Tutorials

Tutorial 1: Finetuning Models

This tutorial provides instructions for users to use the pre-trained models to finetune them on other datasets, so that better performance can be get.

There are two steps to finetune a model on a new dataset.

  1. Add support for the new dataset. See Tutorial 2: Adding New Dataset.

  2. Modify the configs. This will be discussed in this tutorial.

For example, if the user want to finetune models pre-trained on Kinetics-400 Dataset to another dataset, say UCF101, then four parts in the config (see here) needs attention.

Modify Head

The num_classes in the cls_head need to be changed to the class number of the new dataset. The weights of the pre-trained models are reused except for the final prediction layer. So it is safe to change the class number. In our case, UCF101 has 101 classes. So we change it from 400 (class number of Kinetics-400) to 101.

model = dict(
    type='Recognizer2D',
    backbone=dict(
        type='ResNet',
        pretrained='torchvision://resnet50',
        depth=50,
        norm_eval=False),
    cls_head=dict(
        type='TSNHead',
        num_classes=101,   ## change from 400 to 101
        in_channels=2048,
        spatial_type='avg',
        consensus=dict(type='AvgConsensus', dim=1),
        dropout_ratio=0.4,
        init_std=0.01))

Note that the pretrained='torchvision://resnet50' setting is used for initializing backbone. If you are training a new model from ImageNet-pretrained weights, this is for you. However, this setting is not related to our task at hand. What we need is load_from, which will be discussed later.

Modify Dataset

MMAction2 supports UCF101, Kinetics-400, Moments in Time, Multi-Moments in Time, THUMOS14, Something-Something V1&V2, ActivityNet Dataset. The users may need to adapt one of the above dataset to fit for their special datasets. In our case, UCF101 is already supported by various dataset types, like RawframeDataset, so we change the config as follows.

## dataset settings
dataset_type = 'RawframeDataset'
data_root = 'data/ucf101/rawframes_train/'
data_root_val = 'data/ucf101/rawframes_val/'
ann_file_train = 'data/ucf101/ucf101_train_list.txt'
ann_file_val = 'data/ucf101/ucf101_val_list.txt'
ann_file_test = 'data/ucf101/ucf101_val_list.txt'

Modify Training Schedule

Finetuning usually requires smaller learning rate and less training epochs.

## optimizer
optimizer = dict(type='SGD', lr=0.005, momentum=0.9, weight_decay=0.0001)  ## change from 0.01 to 0.005
optimizer_config = dict(grad_clip=dict(max_norm=40, norm_type=2))
## learning policy
lr_config = dict(policy='step', step=[40, 80])
total_epochs = 50 ## change from 100 to 50
checkpoint_config = dict(interval=5)

Use Pre-Trained Model

To use the pre-trained model for the whole network, the new config adds the link of pre-trained models in the load_from.

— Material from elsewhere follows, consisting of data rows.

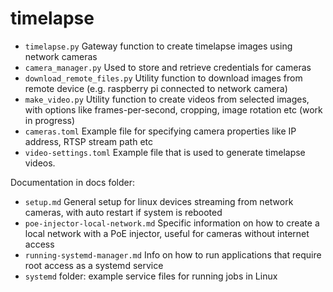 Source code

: # timelapse

- `timelapse.py` Gateway function to create timelapse images using network cameras
- `camera_manager.py` Used to store and retrieve credentials for cameras
- `download_remote_files.py` Utility function to download images from remote device (e.g. raspberry pi connected to network camera)
- `make_video.py` Utility function to create videos from selected images, with options like frames-per-second, cropping, image rotation etc (work in progress)
- `cameras.toml` Example file for specifying camera properties like IP address, RTSP stream path etc
- `video-settings.toml` Example file that is used to generate timelapse videos.

Documentation in docs folder:
- `setup.md` General setup for linux devices streaming from network cameras, with auto restart if system is rebooted
- `poe-injector-local-network.md` Specific information on how to create a local network with a PoE injector, useful for cameras without internet access
- `running-systemd-manager.md` Info on how to run applications that require root access as a systemd service
- `systemd` folder: example service files for running jobs in Linux
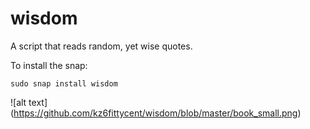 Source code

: # wisdom
A script that reads random, yet wise quotes. 

To install the snap:

`sudo snap install wisdom`


![alt text] (https://github.com/kz6fittycent/wisdom/blob/master/book_small.png)



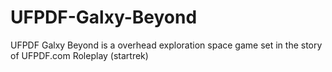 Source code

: UFPDF-Galxy-Beyond
==================

UFPDF Galxy Beyond is a overhead exploration space game set in the story of UFPDF.com Roleplay (startrek) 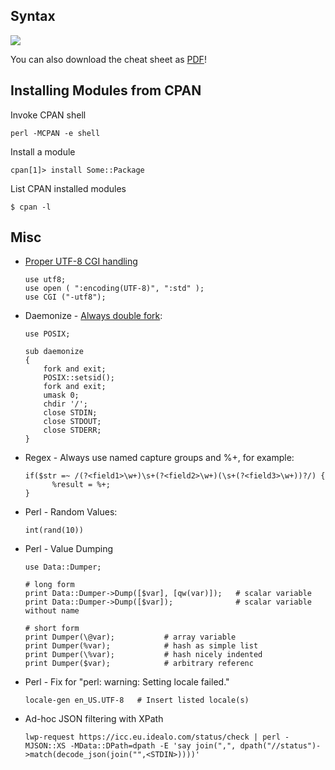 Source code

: ## Syntax

![](/images/perl-language-overview.svg)

You can also download the cheat sheet as
[PDF](/upload/perl-regex-reference.pdf)!

## Installing Modules from CPAN

Invoke CPAN shell

    perl -MCPAN -e shell 

Install a module

    cpan[1]> install Some::Package

List CPAN installed modules

    $ cpan -l

## Misc

-   [Proper UTF-8 CGI
    handling](http://blog.thewebsitepeople.org/2012/06/perl-default-to-utf-8-encoding/)

        use utf8;
        use open ( ":encoding(UTF-8)", ":std" );
        use CGI ("-utf8");

-   Daemonize - [Always double
    fork](http://world.std.com/~swmcd/steven/tech/daemon.html):

        use POSIX;

        sub daemonize
        {
            fork and exit;
            POSIX::setsid();
            fork and exit;
            umask 0;
            chdir '/';
            close STDIN;
            close STDOUT;
            close STDERR;
        }

-   Regex - Always use named capture groups and %+, for example:

        if($str =~ /(?<field1>\w+)\s+(?<field2>\w+)(\s+(?<field3>\w+))?/) {
              %result = %+;
        }

-   Perl - Random Values:

        int(rand(10))

-   Perl - Value Dumping

        use Data::Dumper;

        # long form
        print Data::Dumper->Dump([$var], [qw(var)]);   # scalar variable
        print Data::Dumper->Dump([$var]);              # scalar variable without name

        # short form
        print Dumper(\@var);           # array variable
        print Dumper(%var);            # hash as simple list
        print Dumper(\%var);           # hash nicely indented
        print Dumper($var);            # arbitrary referenc

-   Perl - Fix for "perl: warning: Setting locale failed."

        locale-gen en_US.UTF-8   # Insert listed locale(s)

-   Ad-hoc JSON filtering with XPath

        lwp-request https://icc.eu.idealo.com/status/check | perl -MJSON::XS -MData::DPath=dpath -E 'say join(",", dpath("//status")->match(decode_json(join("",<STDIN>))))'



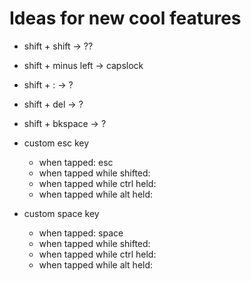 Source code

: # Ideas for new cool features

* shift + shift -> ??
* shift + minus left -> capslock
* shift + : -> ?
* shift + del -> ?
* shift + bkspace -> ?

* custom esc key
    - when tapped: esc
    - when tapped while shifted:
    - when tapped while ctrl held:
    - when tapped while alt held:

* custom space key
    - when tapped: space
    - when tapped while shifted:
    - when tapped while ctrl held:
    - when tapped while alt held:

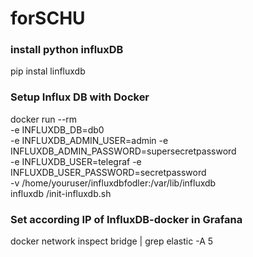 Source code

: # forSCHU

### install python influxDB
 pip instal linfluxdb



### Setup Influx DB with Docker
docker run --rm \
      -e INFLUXDB_DB=db0 \
      -e INFLUXDB_ADMIN_USER=admin -e INFLUXDB_ADMIN_PASSWORD=supersecretpassword \
      -e INFLUXDB_USER=telegraf -e INFLUXDB_USER_PASSWORD=secretpassword \
      -v /home/youruser/influxdbfodler:/var/lib/influxdb \
      influxdb /init-influxdb.sh

### Set according IP of InfluxDB-docker in Grafana
  docker network inspect bridge | grep elastic -A 5
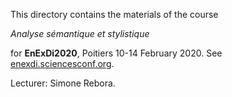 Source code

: 
This directory contains the materials of the course

*Analyse sémantique et stylistique*

for **EnExDi2020**, Poitiers 10-14 February 2020. See [enexdi.sciencesconf.org](https://enexdi.sciencesconf.org).

Lecturer: Simone Rebora.
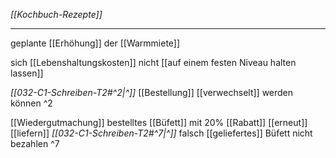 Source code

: *[[Kochbuch-Rezepte]]*

---

geplante [[Erhöhung]] der [[Warmmiete]]

sich [[Lebenshaltungskosten]] nicht [[auf einem festen Niveau halten lassen]]


*[[032-C1-Schreiben-T2#^2|^]]* [[Bestellung]] [[verwechselt]] werden können ^2

[[Wiedergutmachung]]
bestelltes [[Büfett]] mit 20% [[Rabatt]] [[erneut]] [[liefern]]
*[[032-C1-Schreiben-T2#^7|^]]* falsch [[geliefertes]] Büfett nicht bezahlen ^7
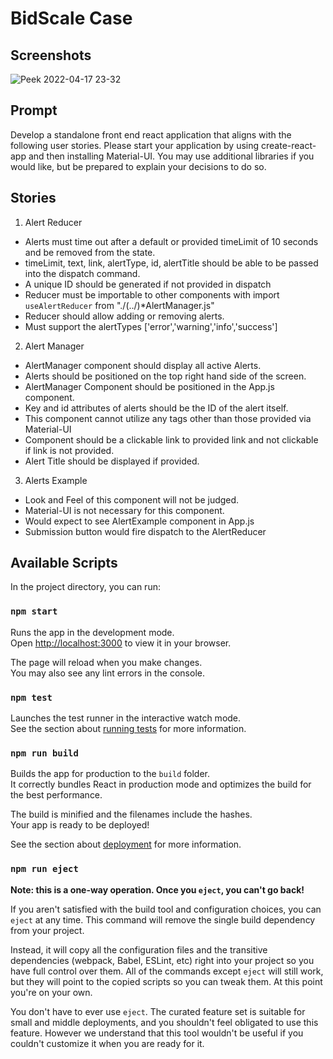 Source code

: # BidScale Case

## Screenshots
![Peek 2022-04-17 23-32](https://user-images.githubusercontent.com/52397472/163750527-b7ac5d68-4b7e-467e-9fcd-014afb354ad9.gif)


## Prompt
Develop a standalone front end react application that aligns with the following user stories. Please start your application by using create-react-app and then installing Material-UI. You may use additional libraries if you would like, but be prepared to explain your decisions to do so.

## Stories
1. Alert Reducer
- Alerts must time out after a default or provided timeLimit of 10 seconds and be removed from the state.
- timeLimit, text, link, alertType, id, alertTitle should be able to be passed into the dispatch command.
- A unique ID should be generated if not provided in dispatch
- Reducer must be importable to other components with import `useAlertReducer` from "./(../)*AlertManager.js"
- Reducer should allow adding or removing alerts.
- Must support the alertTypes ['error','warning','info','success']
2. Alert Manager
- AlertManager component should display all active Alerts.
- Alerts should be positioned on the top right hand side of the screen.
- AlertManager Component should be positioned in the App.js component.
- Key and id attributes of alerts should be the ID of the alert itself.
- This component cannot utilize any tags other than those provided via Material-UI
- Component should be a clickable link to provided link and not clickable if link is not provided.
- Alert Title should be displayed if provided.
3. Alerts Example
- Look and Feel of this component will not be judged.
- Material-UI is not necessary for this component.
- Would expect to see AlertExample component in App.js
- Submission button would fire dispatch to the AlertReducer

## Available Scripts

In the project directory, you can run:

### `npm start`

Runs the app in the development mode.\
Open [http://localhost:3000](http://localhost:3000) to view it in your browser.

The page will reload when you make changes.\
You may also see any lint errors in the console.

### `npm test`

Launches the test runner in the interactive watch mode.\
See the section about [running tests](https://facebook.github.io/create-react-app/docs/running-tests) for more information.

### `npm run build`

Builds the app for production to the `build` folder.\
It correctly bundles React in production mode and optimizes the build for the best performance.

The build is minified and the filenames include the hashes.\
Your app is ready to be deployed!

See the section about [deployment](https://facebook.github.io/create-react-app/docs/deployment) for more information.

### `npm run eject`

**Note: this is a one-way operation. Once you `eject`, you can't go back!**

If you aren't satisfied with the build tool and configuration choices, you can `eject` at any time. This command will remove the single build dependency from your project.

Instead, it will copy all the configuration files and the transitive dependencies (webpack, Babel, ESLint, etc) right into your project so you have full control over them. All of the commands except `eject` will still work, but they will point to the copied scripts so you can tweak them. At this point you're on your own.

You don't have to ever use `eject`. The curated feature set is suitable for small and middle deployments, and you shouldn't feel obligated to use this feature. However we understand that this tool wouldn't be useful if you couldn't customize it when you are ready for it.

## use the pre-trained model for the whole TSN network
load_from = 'https://open-mmlab.s3.ap-northeast-2.amazonaws.com/mmaction/mmaction-v1/recognition/tsn_r50_1x1x3_100e_kinetics400_rgb/tsn_r50_1x1x3_100e_kinetics400_rgb_20200614-e508be42.pth'  ## model path can be found in model zoo

Tutorial 2: Adding New Dataset

Customize Datasets by Reorganizing Data

Reorganize datasets to existing format

The simplest way is to convert your dataset to existing dataset formats (RawframeDataset or VideoDataset).

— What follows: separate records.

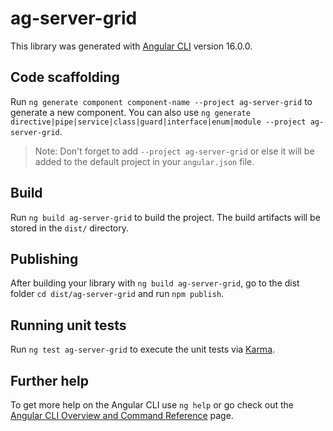 # ag-server-grid

This library was generated with [Angular CLI](https://github.com/angular/angular-cli) version 16.0.0.

## Code scaffolding

Run `ng generate component component-name --project ag-server-grid` to generate a new component. You can also use `ng generate directive|pipe|service|class|guard|interface|enum|module --project ag-server-grid`.
> Note: Don't forget to add `--project ag-server-grid` or else it will be added to the default project in your `angular.json` file. 

## Build

Run `ng build ag-server-grid` to build the project. The build artifacts will be stored in the `dist/` directory.

## Publishing

After building your library with `ng build ag-server-grid`, go to the dist folder `cd dist/ag-server-grid` and run `npm publish`.

## Running unit tests

Run `ng test ag-server-grid` to execute the unit tests via [Karma](https://karma-runner.github.io).

## Further help

To get more help on the Angular CLI use `ng help` or go check out the [Angular CLI Overview and Command Reference](https://angular.io/cli) page.
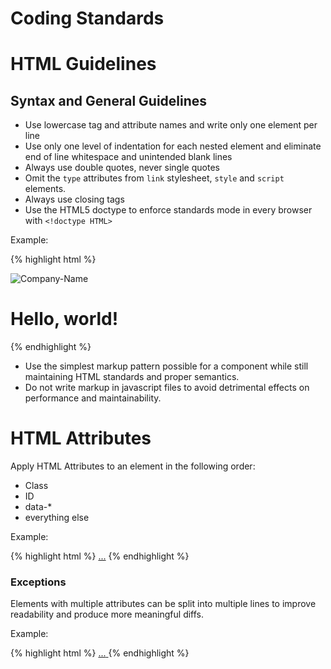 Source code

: Coding Standards
================

# HTML Guidelines

## Syntax and General Guidelines

* Use lowercase tag and attribute names and write only one element per line
* Use only one level of indentation for each nested element and eliminate end of line whitespace and unintended blank lines
* Always use double quotes, never single quotes
* Omit the `type` attributes from `link` stylesheet, `style` and `script` elements.
* Always use closing tags
* Use the HTML5 doctype to enforce standards mode in every browser with `<!doctype HTML>`

Example:

{% highlight html %}
  <!DOCTYPE html>
  <html>
    <head>
      <title>Hello, world!</title>
    </head>
    <body>
      <img src='images/logo.png' alt='Company-Name' />
      <h1 class="intro">Hello, world!</h1>
    </body>
  </html>
{% endhighlight %}

* Use the simplest markup pattern possible for a component while still maintaining HTML standards and proper semantics. 
* Do not write markup in javascript files to avoid detrimental effects on performance and maintainability.

# HTML Attributes

Apply HTML Attributes to an element in the following order:
* Class
* ID
* data-*
* everything else

Example:

{% highlight html %}
  <a class="" id="" data-name="" href="">...</a>
{% endhighlight %}

### Exceptions
Elements with multiple attributes can be split into multiple lines to improve readability and produce more meaningful diffs.

Example: 

{% highlight html %}
  <a class=""
   data-action=""
   data-id=""
   href="">
      <span>...</span>
  </a>
{% endhighlight %}

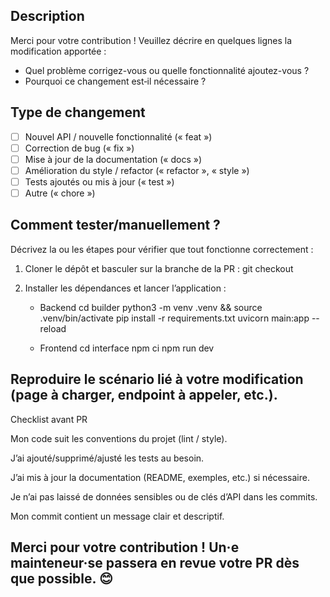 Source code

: ## Description

Merci pour votre contribution !
Veuillez décrire en quelques lignes la modification apportée :
- Quel problème corrigez-vous ou quelle fonctionnalité ajoutez-vous ?
- Pourquoi ce changement est‐il nécessaire ?

## Type de changement

- [ ] Nouvel API / nouvelle fonctionnalité (« feat »)
- [ ] Correction de bug (« fix »)
- [ ] Mise à jour de la documentation (« docs »)
- [ ] Amélioration du style / refactor (« refactor », « style »)
- [ ] Tests ajoutés ou mis à jour (« test »)
- [ ] Autre (« chore »)

## Comment tester/manuellement ?

Décrivez la ou les étapes pour vérifier que tout fonctionne correctement :

1. Cloner le dépôt et basculer sur la branche de la PR :
   git checkout <votre-branche>

2.  Installer les dépendances et lancer l’application :

    - Backend
        cd builder
        python3 -m venv .venv && source .venv/bin/activate
        pip install -r requirements.txt
        uvicorn main:app --reload

    - Frontend
        cd interface
        npm ci
        npm run dev

## Reproduire le scénario lié à votre modification (page à charger, endpoint à appeler, etc.).

Checklist avant PR

Mon code suit les conventions du projet (lint / style).

J’ai ajouté/supprimé/ajusté les tests au besoin.

J’ai mis à jour la documentation (README, exemples, etc.) si nécessaire.

Je n’ai pas laissé de données sensibles ou de clés d’API dans les commits.

Mon commit contient un message clair et descriptif.

## Merci pour votre contribution ! Un·e mainteneur·se passera en revue votre PR dès que possible. 😊
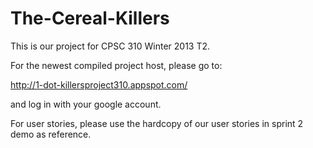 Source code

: The-Cereal-Killers
==================
This is our project for CPSC 310 Winter 2013 T2.

For the newest compiled project host, please go to: 

http://1-dot-killersproject310.appspot.com/

and log in with your google account.

For user stories, please use the hardcopy of our user stories in sprint 2 demo as reference.
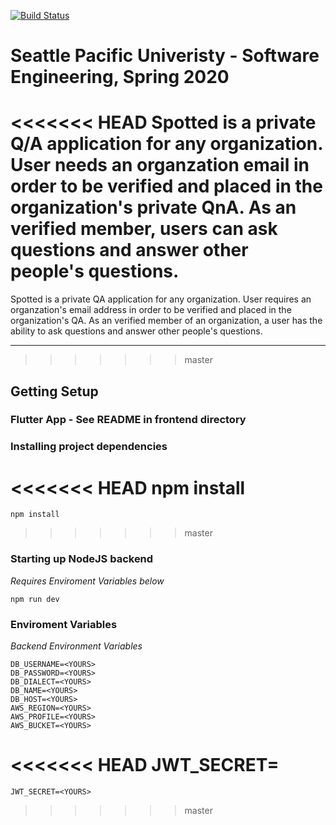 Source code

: [![Build Status](https://travis-ci.org/tannerp/Spotted-App.svg?branch=master)](https://travis-ci.org/tannerp/Spotted-App)

# Seattle Pacific Univeristy - Software Engineering,  Spring 2020

<<<<<<< HEAD
Spotted is a private Q/A application for any organization. User needs an organzation email in order to be verified and placed in the organization's private QnA.
As an verified member, users can ask questions and answer other people's questions.
=======
Spotted is a private QA application for any organization. User requires an organzation's email address in order to be verified and placed in the organization's QA.
As an verified member of an organization, a user has the ability to ask questions and answer other people's questions.
***
>>>>>>> master
## Getting Setup

### Flutter App - See README in frontend directory

### Installing project dependencies

<<<<<<< HEAD
      npm install
=======
    npm install
>>>>>>> master

### Starting up NodeJS backend
*Requires Enviroment Variables below*

    npm run dev

### Enviroment Variables
*Backend Environment Variables*

    DB_USERNAME=<YOURS>
    DB_PASSWORD=<YOURS>
    DB_DIALECT=<YOURS>
    DB_NAME=<YOURS>
    DB_HOST=<YOURS>
    AWS_REGION=<YOURS>
    AWS_PROFILE=<YOURS>
    AWS_BUCKET=<YOURS>
<<<<<<< HEAD
    JWT_SECRET=<YOURS>
=======
    JWT_SECRET=<YOURS>
>>>>>>> master
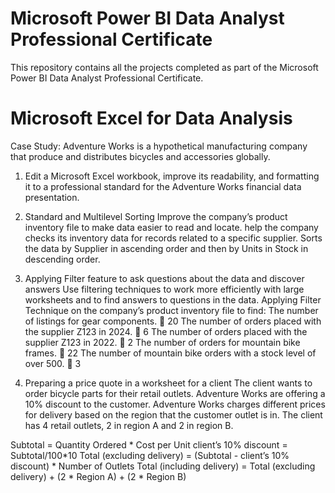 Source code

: # Microsoft Power BI Data Analyst Professional Certificate
This repository contains all the projects completed as part of the Microsoft Power BI Data Analyst Professional Certificate.

# Microsoft Excel for Data Analysis
Case Study:
Adventure Works is a hypothetical manufacturing company that produce and distributes bicycles and accessories globally.
1)	Edit a Microsoft Excel workbook, improve its readability, and formatting it to a professional standard for the Adventure Works financial data presentation.
   
2)	Standard and Multilevel Sorting
Improve the company’s product inventory file to make data easier to read and locate. 
help the company checks its inventory data for records related to a specific supplier.
Sorts the data by Supplier in ascending order and then by Units in Stock in descending order.

5)	Applying Filter feature to ask questions about the data and discover answers
Use filtering techniques to work more efficiently with large worksheets and to find answers to questions in the data.
Applying Filter Technique on the company’s product inventory file to find:
The number of listings for gear components.	 20
The number of orders placed with the supplier Z123 in 2024.     6
The number of orders placed with the supplier Z123 in 2022.     2
The number of orders for mountain bike frames.  22
The number of mountain bike orders with a stock level of over 500.  3
6)	Preparing a price quote in a worksheet for a client
The client wants to order bicycle parts for their retail outlets. 
Adventure Works are offering a 10% discount to the customer. 
Adventure Works charges different prices for delivery based on the region that the customer outlet is in. 
The client has 4 retail outlets, 2 in region A and 2 in region B.

Subtotal = Quantity Ordered * Cost per Unit
client’s 10% discount = Subtotal/100*10
Total (excluding delivery) = (Subtotal - client’s 10% discount) * Number of Outlets
Total (including delivery) = Total (excluding delivery) + (2 * Region A) + (2 * Region B)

There are three kinds of annotation files.

  • rawframe annotation

    The annotation of a rawframe dataset is a text file with multiple lines, and each line indicates frame_directory (relative path) of a video, total_frames of a video and the label of a video, which are split by a whitespace.

    Here is an example.

    some/directory-1 163 1
    some/directory-2 122 1
    some/directory-3 258 2
    some/directory-4 234 2
    some/directory-5 295 3
    some/directory-6 121 3
    
  • video annotation

    The annotation of a video dataset is a text file with multiple lines, and each line indicates a sample video with the filepath (relative path) and label, which are split by a whitespace.

    Here is an example.

    some/path/000.mp4 1
    some/path/001.mp4 1
    some/path/002.mp4 2
    some/path/003.mp4 2
    some/path/004.mp4 3
    some/path/005.mp4 3
    
  • ActivityNet annotation The annotation of ActivityNet dataset is a json file. Each key is a video name and the corresponding value is the meta data and annotation for the video.

    Here is an example.

    {
      "video1": {
          "duration_second": 211.53,
          "duration_frame": 6337,
          "annotations": [
              {
                  "segment": [
                      30.025882995319815,
                      205.2318595943838
                  ],
                  "label": "Rock climbing"
              }
          ],
          "feature_frame": 6336,
          "fps": 30.0,
          "rfps": 29.9579255898
      },
      "video2": {
          "duration_second": 26.75,
          "duration_frame": 647,
          "annotations": [
              {
                  "segment": [
                      2.578755070202808,
                      24.914101404056165
                  ],
                  "label": "Drinking beer"
              }
          ],
          "feature_frame": 624,
          "fps": 24.0,
          "rfps": 24.1869158879
      }
    }
    

There are two ways to work with custom datasets.

  • online conversion

    You can write a new Dataset class inherited from BaseDataset, and overwrite three methods load_annotations(self), evaluate(self, results, metrics, logger) and dump_results(self, results, out), like RawframeDataset, VideoDataset or ActivityNetDataset.

  • offline conversion

    You can convert the annotation format to the expected format above and save it to a pickle or json file, then you can simply use RawframeDataset, VideoDataset or ActivityNetDataset.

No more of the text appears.